START Material for the task

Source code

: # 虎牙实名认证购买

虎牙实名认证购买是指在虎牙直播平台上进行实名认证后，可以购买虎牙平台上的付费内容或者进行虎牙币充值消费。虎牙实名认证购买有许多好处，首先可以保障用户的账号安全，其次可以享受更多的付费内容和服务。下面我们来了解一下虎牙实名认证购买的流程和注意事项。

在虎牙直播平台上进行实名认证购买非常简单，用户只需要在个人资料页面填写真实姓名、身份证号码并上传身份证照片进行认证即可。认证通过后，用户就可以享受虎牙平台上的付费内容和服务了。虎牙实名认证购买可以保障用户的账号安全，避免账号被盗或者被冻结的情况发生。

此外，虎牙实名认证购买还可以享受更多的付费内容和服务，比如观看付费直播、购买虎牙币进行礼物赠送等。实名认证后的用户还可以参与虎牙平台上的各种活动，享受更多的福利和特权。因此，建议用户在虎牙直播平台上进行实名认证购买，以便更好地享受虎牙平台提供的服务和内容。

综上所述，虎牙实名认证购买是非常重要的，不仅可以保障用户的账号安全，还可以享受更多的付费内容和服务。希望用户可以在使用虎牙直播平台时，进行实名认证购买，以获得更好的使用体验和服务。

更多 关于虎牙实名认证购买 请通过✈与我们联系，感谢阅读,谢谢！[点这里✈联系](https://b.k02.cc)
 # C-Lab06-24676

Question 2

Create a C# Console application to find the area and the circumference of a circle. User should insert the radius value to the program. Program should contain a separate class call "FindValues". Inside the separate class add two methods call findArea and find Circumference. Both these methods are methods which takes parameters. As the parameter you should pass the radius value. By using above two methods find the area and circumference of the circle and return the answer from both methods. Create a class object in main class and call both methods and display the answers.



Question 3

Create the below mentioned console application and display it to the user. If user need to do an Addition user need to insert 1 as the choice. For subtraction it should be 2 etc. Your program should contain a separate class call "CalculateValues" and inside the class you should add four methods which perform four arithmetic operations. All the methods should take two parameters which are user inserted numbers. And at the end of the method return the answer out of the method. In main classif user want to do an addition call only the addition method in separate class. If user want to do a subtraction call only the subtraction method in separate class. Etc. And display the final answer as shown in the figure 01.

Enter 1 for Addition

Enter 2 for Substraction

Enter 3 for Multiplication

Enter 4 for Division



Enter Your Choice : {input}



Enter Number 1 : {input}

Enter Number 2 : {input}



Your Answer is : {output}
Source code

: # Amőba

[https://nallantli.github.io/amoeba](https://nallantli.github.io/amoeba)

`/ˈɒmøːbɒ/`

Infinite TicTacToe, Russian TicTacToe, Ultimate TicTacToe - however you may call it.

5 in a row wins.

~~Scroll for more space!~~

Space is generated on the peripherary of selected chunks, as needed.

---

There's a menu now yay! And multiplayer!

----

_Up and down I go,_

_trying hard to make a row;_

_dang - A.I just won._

END Material for the task

(Task to carry out) Every entry must be given again exactly as it reads.

(Written response)
Source code

: # 虎牙实名认证购买

虎牙实名认证购买是指在虎牙直播平台上进行实名认证后，可以购买虎牙平台上的付费内容或者进行虎牙币充值消费。虎牙实名认证购买有许多好处，首先可以保障用户的账号安全，其次可以享受更多的付费内容和服务。下面我们来了解一下虎牙实名认证购买的流程和注意事项。

在虎牙直播平台上进行实名认证购买非常简单，用户只需要在个人资料页面填写真实姓名、身份证号码并上传身份证照片进行认证即可。认证通过后，用户就可以享受虎牙平台上的付费内容和服务了。虎牙实名认证购买可以保障用户的账号安全，避免账号被盗或者被冻结的情况发生。

此外，虎牙实名认证购买还可以享受更多的付费内容和服务，比如观看付费直播、购买虎牙币进行礼物赠送等。实名认证后的用户还可以参与虎牙平台上的各种活动，享受更多的福利和特权。因此，建议用户在虎牙直播平台上进行实名认证购买，以便更好地享受虎牙平台提供的服务和内容。

综上所述，虎牙实名认证购买是非常重要的，不仅可以保障用户的账号安全，还可以享受更多的付费内容和服务。希望用户可以在使用虎牙直播平台时，进行实名认证购买，以获得更好的使用体验和服务。

更多 关于虎牙实名认证购买 请通过✈与我们联系，感谢阅读,谢谢！[点这里✈联系](https://b.k02.cc)
 # C-Lab06-24676

Question 2

Create a C# Console application to find the area and the circumference of a circle. User should insert the radius value to the program. Program should contain a separate class call "FindValues". Inside the separate class add two methods call findArea and find Circumference. Both these methods are methods which takes parameters. As the parameter you should pass the radius value. By using above two methods find the area and circumference of the circle and return the answer from both methods. Create a class object in main class and call both methods and display the answers.



Question 3

Create the below mentioned console application and display it to the user. If user need to do an Addition user need to insert 1 as the choice. For subtraction it should be 2 etc. Your program should contain a separate class call "CalculateValues" and inside the class you should add four methods which perform four arithmetic operations. All the methods should take two parameters which are user inserted numbers. And at the end of the method return the answer out of the method. In main classif user want to do an addition call only the addition method in separate class. If user want to do a subtraction call only the subtraction method in separate class. Etc. And display the final answer as shown in the figure 01.

Enter 1 for Addition

Enter 2 for Substraction

Enter 3 for Multiplication

Enter 4 for Division



Enter Your Choice : {input}



Enter Number 1 : {input}

Enter Number 2 : {input}



Your Answer is : {output}
Source code

: # Amőba

[https://nallantli.github.io/amoeba](https://nallantli.github.io/amoeba)

`/ˈɒmøːbɒ/`

Infinite TicTacToe, Russian TicTacToe, Ultimate TicTacToe - however you may call it.

5 in a row wins.

~~Scroll for more space!~~

Space is generated on the peripherary of selected chunks, as needed.

---

There's a menu now yay! And multiplayer!

----

_Up and down I go,_

_trying hard to make a row;_

_dang - A.I just won._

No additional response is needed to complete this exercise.